Assodato che la presenza dei new media a scuola non è poi così scarsa, per l’Eurispes i problemi che i nostri studenti hanno sull’apprendimento non deriverebbero però nemmeno dalla modesta conoscenza di competenze informatiche dei loro insegnanti: dallo studio nazionale risulta, infatti, che i programmi di Office automation, internet e posta elettronica sono ormai abitualmente utilizzati da circa il 90% del corpo insegnante. Ed il 70% utilizzerebbe, seppure in via occasionale, anche le funzioni avanzate di strumenti di interazione a distanza: come la webcam e la lavagna sincrona.
Dal Rapporto risulta che tra i nostri prof non mancherebbe più quella conoscenza tecnologica che tanto li faceva sentire a disagio nei prima anni di esplosione prima del computer di massa e poi della cosiddetta ‘madre di tutte le reti’: anche questo passaggio sarebbe completato. Quel che manca oggi, sempre secondo l’Eurispes, è allora la messa in atto “di modelli didattici più flessibili”. I docenti italiani non sembrerebbero in grado di far ricadere adeguatamente le loro competenze sui bit sull’insegnamento delle discipline: la maggior parte di loro sarebbero fermi a modelli educativi tradizionali legati al metodo dell’insegnamento piuttosto che a quello dell’apprendimento.

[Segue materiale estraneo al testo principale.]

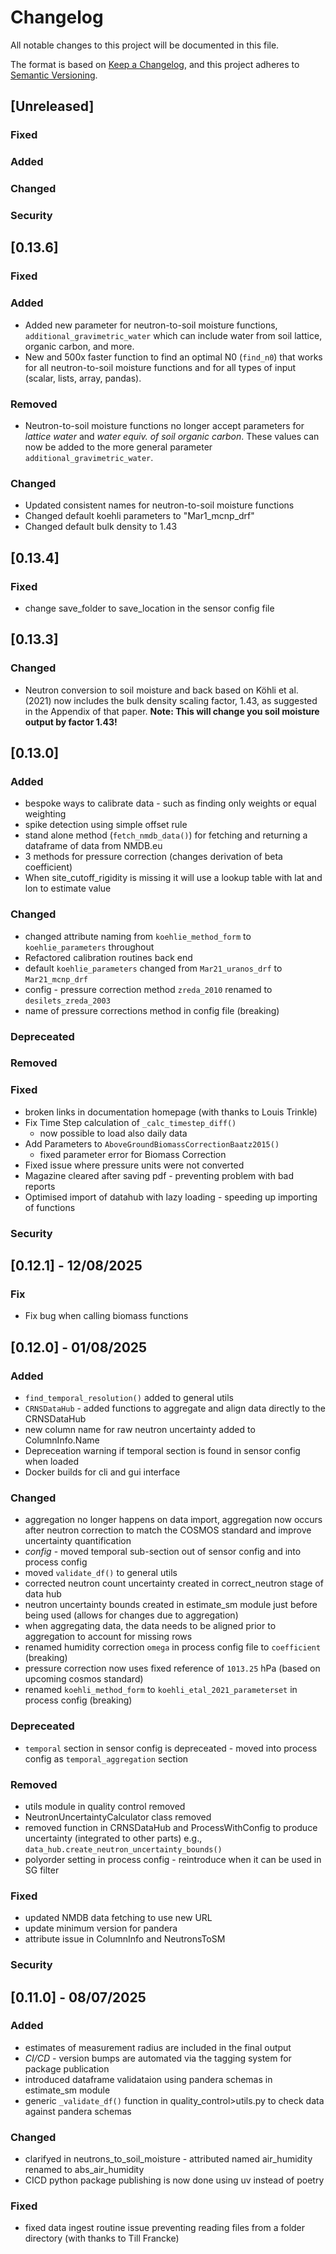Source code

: # Changelog

All notable changes to this project will be documented in this file.

The format is based on [Keep a Changelog](https://keepachangelog.com/en/1.1.0/),
and this project adheres to [Semantic Versioning](https://semver.org/spec/v2.0.0.html).

## [Unreleased]

### Fixed

### Added

### Changed

### Security

## [0.13.6]

### Fixed

### Added

- Added new parameter for neutron-to-soil moisture functions, `additional_gravimetric_water` which can include water from soil lattice, organic carbon,  and more.
- New and 500x faster function to find an optimal N0 (`find_n0`) that works for all neutron-to-soil moisture functions and for all types of input (scalar, lists, array, pandas).

### Removed

- Neutron-to-soil moisture functions no longer accept parameters for *lattice water* and *water equiv. of soil organic carbon*. These values can now be added to the more general parameter `additional_gravimetric_water`.

### Changed

- Updated consistent names for neutron-to-soil moisture functions
- Changed default koehli parameters to "Mar1_mcnp_drf"
- Changed default bulk density to 1.43


## [0.13.4]

### Fixed

- change save_folder to save_location in the sensor config file

## [0.13.3]

### Changed

- Neutron conversion to soil moisture and back based on Köhli et al. (2021) now includes the bulk density scaling factor, 1.43, as suggested in the Appendix of that paper. **Note: This will change you soil moisture output by factor 1.43!**

## [0.13.0] 

### Added
- bespoke ways to calibrate data - such as finding only weights or equal weighting
- spike detection using simple offset rule
- stand alone method (`fetch_nmdb_data()`) for fetching and returning a dataframe of data from NMDB.eu
- 3 methods for pressure correction (changes derivation of beta coefficient)
- When site_cutoff_rigidity is missing it will use a lookup table with lat and lon to estimate value

### Changed

- changed attribute naming from `koehlie_method_form` to `koehlie_parameters` throughout
- Refactored calibration routines back end
- default `koehlie_parameters` changed from `Mar21_uranos_drf` to `Mar21_mcnp_drf`
- config - pressure correction method `zreda_2010` renamed to `desilets_zreda_2003`
- name of pressure corrections method in config file (breaking)

### Depreceated

### Removed

### Fixed

- broken links in documentation homepage (with thanks to Louis Trinkle)
- Fix Time Step calculation of `_calc_timestep_diff()`
    - now possible to load also daily data
- Add Parameters to `AboveGroundBiomassCorrectionBaatz2015()`
    - fixed parameter error for Biomass Correction
- Fixed issue where pressure units were not converted
- Magazine cleared after saving pdf - preventing problem with bad reports
- Optimised import of datahub with lazy loading - speeding up importing of functions

### Security


## [0.12.1] - 12/08/2025

### Fix

- Fix bug when calling biomass functions

## [0.12.0] - 01/08/2025


### Added

- `find_temporal_resolution()` added to general utils
- `CRNSDataHub` - added functions to aggregate and align data directly to the CRNSDataHub
- new column name for raw neutron uncertainty added to ColumnInfo.Name
- Depreceation warning if temporal section is found in sensor config when loaded
- Docker builds for cli and gui interface

### Changed

- aggregation no longer happens on data import, aggregation now occurs after neutron correction to match the COSMOS standard and improve uncertainty quantification
- *config* - moved temporal sub-section out of sensor config and into process config
- moved `validate_df()` to general utils
- corrected neutron count uncertainty created in correct_neutron stage of data hub
- neutron uncertainty bounds created in estimate_sm module just before being used (allows for changes due to aggregation)
- when aggregating data, the data needs to be aligned prior to aggregation to account for missing rows
- renamed humidity correction `omega` in process config file to `coefficient` (breaking)
- pressure correction now uses fixed reference of `1013.25` hPa (based on upcoming cosmos standard)
- renamed `koehli_method_form` to `koehli_etal_2021_parameterset` in process config (breaking)

### Depreceated

- `temporal` section in sensor config is depreceated - moved into process config as `temporal_aggregation` section

### Removed

- utils module in quality control removed
- NeutronUncertaintyCalculator class removed
- removed function in CRNSDataHub and ProcessWithConfig to produce uncertainty (integrated to other parts) e.g., `data_hub.create_neutron_uncertainty_bounds()` 
- polyorder setting in process config - reintroduce when it can be used in SG filter

### Fixed

- updated NMDB data fetching to use new URL
- update minimum version for pandera
- attribute issue in ColumnInfo and NeutronsToSM

### Security


## [0.11.0] - 08/07/2025

### Added

- estimates of measurement radius are included in the final output
- *CI/CD* - version bumps are automated via the tagging system for package publication
- introduced dataframe validataion using pandera schemas in estimate_sm module
- generic `_validate_df()` function in quality_control>utils.py to check data against pandera schemas

### Changed

- clarifyed in neutrons_to_soil_moisture - attributed named air_humidity renamed to abs_air_humidity
- CICD python package publishing is now done using uv instead of poetry


### Fixed

- fixed data ingest routine issue preventing reading files from a folder directory (with thanks to Till Francke)

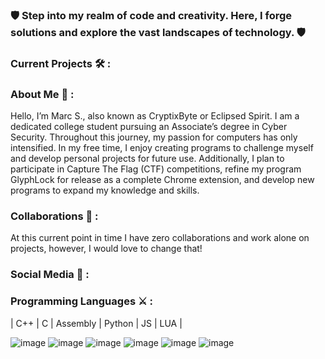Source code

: 
### 🛡️ Step into my realm of code and creativity. Here, I forge solutions and explore the vast landscapes of technology. 🛡️

### Current Projects 🛠️ :

### About Me 🏰 : 
Hello, I’m Marc S., also known as CryptixByte or Eclipsed Spirit. I am a dedicated college student pursuing an Associate’s degree in Cyber Security. Throughout this journey, my passion for computers has only intensified. In my free time, I enjoy creating programs to challenge myself and develop personal projects for future use. Additionally, I plan to participate in Capture The Flag (CTF) competitions, refine my program GlyphLock for release as a complete Chrome extension, and develop new programs to expand my knowledge and skills.

### Collaborations 🏹 :
At this current point in time I have zero collaborations and work alone on projects, however, I would love to change that!

### Social Media 📜 :

### Programming Languages ⚔️ :
| C++ | C | Assembly | Python | JS | LUA |

![image](https://github.com/user-attachments/assets/b36c4ae7-50d4-42ca-91af-0dd04febd409)
![image](https://github.com/user-attachments/assets/a2dd8a68-8d6e-4682-bfc7-93e68825e3ad)
![image](https://github.com/user-attachments/assets/27d9c47a-fa83-4ab9-94ba-85e617be8429)
![image](https://github.com/user-attachments/assets/ee550fa0-8766-4b2f-bbde-bf499ddb9ec3)
![image](https://github.com/user-attachments/assets/25f2c23e-5465-4916-8442-c58246394a0e)
![image](https://github.com/user-attachments/assets/f783b793-e218-4b69-87c2-3a18659d13c7)










<!--
**CryptixByte/CryptixByte** is a ✨ _special_ ✨ repository because its `README.md` (this file) appears on your GitHub profile.

Here are some ideas to get you started:

- 🔭 I’m currently working on ...
- 🌱 I’m currently learning ...
- 👯 I’m looking to collaborate on ...
- 🤔 I’m looking for help with ...
- 💬 Ask me about ...
- 📫 How to reach me: ...
- 😄 Pronouns: ...
- ⚡ Fun fact: ...
-->
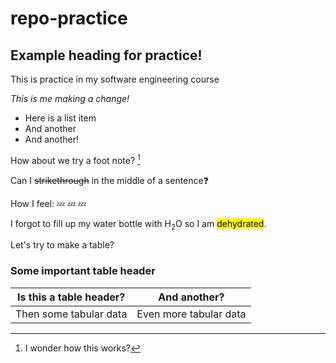 # repo-practice
## Example heading for practice!

This is practice in my software engineering course

*This is me making a change!*

- Here is a list item
- And another
- And another!

How about we try a foot note? [^1]

[^1]: I wonder how this works?

Can I ~~strikethrough~~ in the middle of a sentence:question:

How I feel: :zzz: :zzz: :zzz:

I forgot to fill up my water bottle with H<sub>2</sub>O so I am <mark>dehydrated</mark>.

Let's try to make a table?

### Some important table header
| Is this a table header? | And another? |
| ---------------------- | ---------------------- |
| Then some tabular data | Even more tabular data |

“La diffusione dei computer e di Internet – sostiene l’Eurispes – introduce cambiamenti nei modi di apprendere e di operare delle nuove generazioni. Gli studenti che usano il computer acquisiscono nuove e potenti capacità di apprendimento. Di qui la crescita non solo del gap tra scuola e ragazzi (‘digital disconnect’), ma anche di quello relativo ai ragazzi che hanno accesso a risorse informatiche e quelli che non lo hanno. Il ruolo del docente oggi è quello di trasmettere le conoscenze facilitando l’apprendimento, nonché di adattare, progettare e realizzare ambienti flessibili, adeguati ai differenti stili di apprendimento. Occorre, quindi, – sottolinea sempre l’Istituto di studi politici economici e sociali – un lavoro di riqualificazione delle funzioni e dei compiti della formazione e del docente”.

I docenti italiani, tuttavia, non possono continuare ad essere permanentemente autodidatti: per la grande maggioranza, se si escludono le ultime generazioni che hanno frequentato le Ssis, la conoscenza degli strumenti tecnologici avanzati è infatti passata per un non sempre facile (anzi per diversi sarebbe il caso di dire traumatico) processo di auto-formazione. Ora, per passare alla fase 2 di informatizzazione (quella dell’applicazione didattica delle conoscenze acquisite), sarebbe opportuno un deciso intervento delle istituzioni scolastiche. Lo stesso Fioroni ha ammesso, pochi giorni fa durante la giornata di studi organizzata dal Cidi sul nuovo reclutamento, la necessità di far accedere i docenti a periodi di formazione: “non si esclude la possibilità di concedere anche l’anno sabbatico”, ha detto il Ministro. Anche a viale Trastevere hanno evidentemente chiaro il problema e il Rapporto Eurispes rappresenta solo l’ennesima conferma.